Any British person will tell you that there are two bank holidays in May, one at the beginning and one at the end: indeed the government itself lists them as such on its own website, but although that is how they’re commonly known, in England and Wales they are arrived at by two different legal routes.
Some holidays have fixed dates, for example Christmas Day and Boxing Day are always celebrated on the 25th and 26th December, however the holiday is given in lieu on the next working day if the date happens to fall on a weekend, when most public sector workers would expect to have the day off anyway. Others are moveable, for example those before and after the Easter weekend. In that case, Good Friday and Easter Monday are bank holidays, but the dates are not fixed, they follow the liturgical year.
The name ‘bank holiday’ comes from the Bank Holidays Act 1871 which specified days when banks would be shut and no trading could take place. That legislation was succeeded by the Banking and Financial Dealings Act 1971 which remains in force today. Traditional days of rest were considered to exist in the common law and therefore were not included in the Act.
Public holidays are now designated by Royal Proclamation on an annual basis. The Queen can officially declare that statutory holidays should be moved. Additional holidays for special events can be added in the same way, as happened for the wedding of Prince William in 2011 and the Queen’s Diamond Jubilee in 2012.
Sundays were also a traditional day of rest, however this was changed by the Sunday Trading Act 1994 which only restricts the opening hours of large shops. Prior to that, the Shops Act 1950 made it illegal to trade on a Sunday with fewer exceptions. Even so, Easter Sunday is still a special case. Large shops are not permitted to open at all on Easter Sunday or Christmas Day, the former being a particular irritation to garden centres and the like, which see heavy footfall over the Easter weekend.

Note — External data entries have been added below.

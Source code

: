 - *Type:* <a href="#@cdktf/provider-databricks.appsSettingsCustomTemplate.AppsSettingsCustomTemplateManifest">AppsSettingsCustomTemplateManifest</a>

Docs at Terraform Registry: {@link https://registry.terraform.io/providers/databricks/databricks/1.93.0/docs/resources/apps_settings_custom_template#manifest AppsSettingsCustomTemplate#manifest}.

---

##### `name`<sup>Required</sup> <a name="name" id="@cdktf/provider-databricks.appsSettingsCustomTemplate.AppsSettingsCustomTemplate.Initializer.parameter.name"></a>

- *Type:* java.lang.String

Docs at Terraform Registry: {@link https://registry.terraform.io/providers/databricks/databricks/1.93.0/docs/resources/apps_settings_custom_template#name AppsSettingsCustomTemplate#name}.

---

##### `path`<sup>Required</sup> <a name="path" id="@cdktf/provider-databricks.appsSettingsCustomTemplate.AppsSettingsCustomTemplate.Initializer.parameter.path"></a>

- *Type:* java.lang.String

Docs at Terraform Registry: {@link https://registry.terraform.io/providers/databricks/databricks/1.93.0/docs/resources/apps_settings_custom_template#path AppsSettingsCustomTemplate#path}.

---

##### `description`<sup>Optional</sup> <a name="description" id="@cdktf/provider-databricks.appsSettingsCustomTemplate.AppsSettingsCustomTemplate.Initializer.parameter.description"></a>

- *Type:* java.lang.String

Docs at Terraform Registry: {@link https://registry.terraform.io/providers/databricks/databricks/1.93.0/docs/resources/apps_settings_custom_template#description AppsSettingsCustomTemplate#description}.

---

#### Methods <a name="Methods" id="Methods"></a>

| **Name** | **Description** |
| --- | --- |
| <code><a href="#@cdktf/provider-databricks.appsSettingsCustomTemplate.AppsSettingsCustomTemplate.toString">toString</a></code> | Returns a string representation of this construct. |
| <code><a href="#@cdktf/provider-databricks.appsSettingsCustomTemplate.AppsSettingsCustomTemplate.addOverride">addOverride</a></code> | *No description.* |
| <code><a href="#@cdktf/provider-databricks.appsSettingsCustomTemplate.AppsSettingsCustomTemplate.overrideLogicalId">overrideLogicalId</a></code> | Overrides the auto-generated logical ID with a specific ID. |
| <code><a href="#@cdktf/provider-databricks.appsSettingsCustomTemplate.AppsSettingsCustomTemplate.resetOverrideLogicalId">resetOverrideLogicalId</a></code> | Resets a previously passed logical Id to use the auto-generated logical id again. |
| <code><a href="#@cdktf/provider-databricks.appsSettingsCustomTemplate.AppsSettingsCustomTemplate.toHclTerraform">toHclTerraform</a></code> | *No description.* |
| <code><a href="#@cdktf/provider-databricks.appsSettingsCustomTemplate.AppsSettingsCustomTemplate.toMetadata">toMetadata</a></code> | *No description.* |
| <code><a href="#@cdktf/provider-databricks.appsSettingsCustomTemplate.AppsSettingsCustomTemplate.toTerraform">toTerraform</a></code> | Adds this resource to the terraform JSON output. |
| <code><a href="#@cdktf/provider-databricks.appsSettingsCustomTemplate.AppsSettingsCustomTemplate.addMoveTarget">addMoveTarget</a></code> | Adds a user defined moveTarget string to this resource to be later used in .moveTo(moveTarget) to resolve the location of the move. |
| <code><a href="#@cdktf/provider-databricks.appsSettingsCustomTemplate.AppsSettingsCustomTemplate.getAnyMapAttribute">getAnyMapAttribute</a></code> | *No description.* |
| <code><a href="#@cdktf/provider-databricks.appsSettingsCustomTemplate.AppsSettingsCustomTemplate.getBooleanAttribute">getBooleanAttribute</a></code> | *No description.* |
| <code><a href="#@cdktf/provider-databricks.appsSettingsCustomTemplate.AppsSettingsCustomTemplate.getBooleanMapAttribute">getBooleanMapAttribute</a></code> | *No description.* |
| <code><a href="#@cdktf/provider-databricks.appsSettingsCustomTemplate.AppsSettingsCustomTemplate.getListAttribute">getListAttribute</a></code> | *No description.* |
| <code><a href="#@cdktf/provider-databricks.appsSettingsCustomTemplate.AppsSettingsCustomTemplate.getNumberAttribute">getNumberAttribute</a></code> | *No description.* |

Back to the two May bank holidays: only one is provided for by statute in England and Wales, the last Monday in May. This “Spring holiday” replaces Whit Monday in the legislation, the date in the Church calendar that was specified by the Bank Holidays Act 1871 (in practice the two often fall on the same date.) In contrast, the holiday on the first Monday in May, often known as “May Day”, is the result of a Royal Proclamation. Since 1978, traditional celebrations previously held on May 1st (as still happens in Oxford) have often been held on the Monday instead for convenience. There has been a consultation suggesting that the May Day holiday should move to October, perhaps creating a new holiday on Trafalgar Day as a national celebration and a boost to tourism.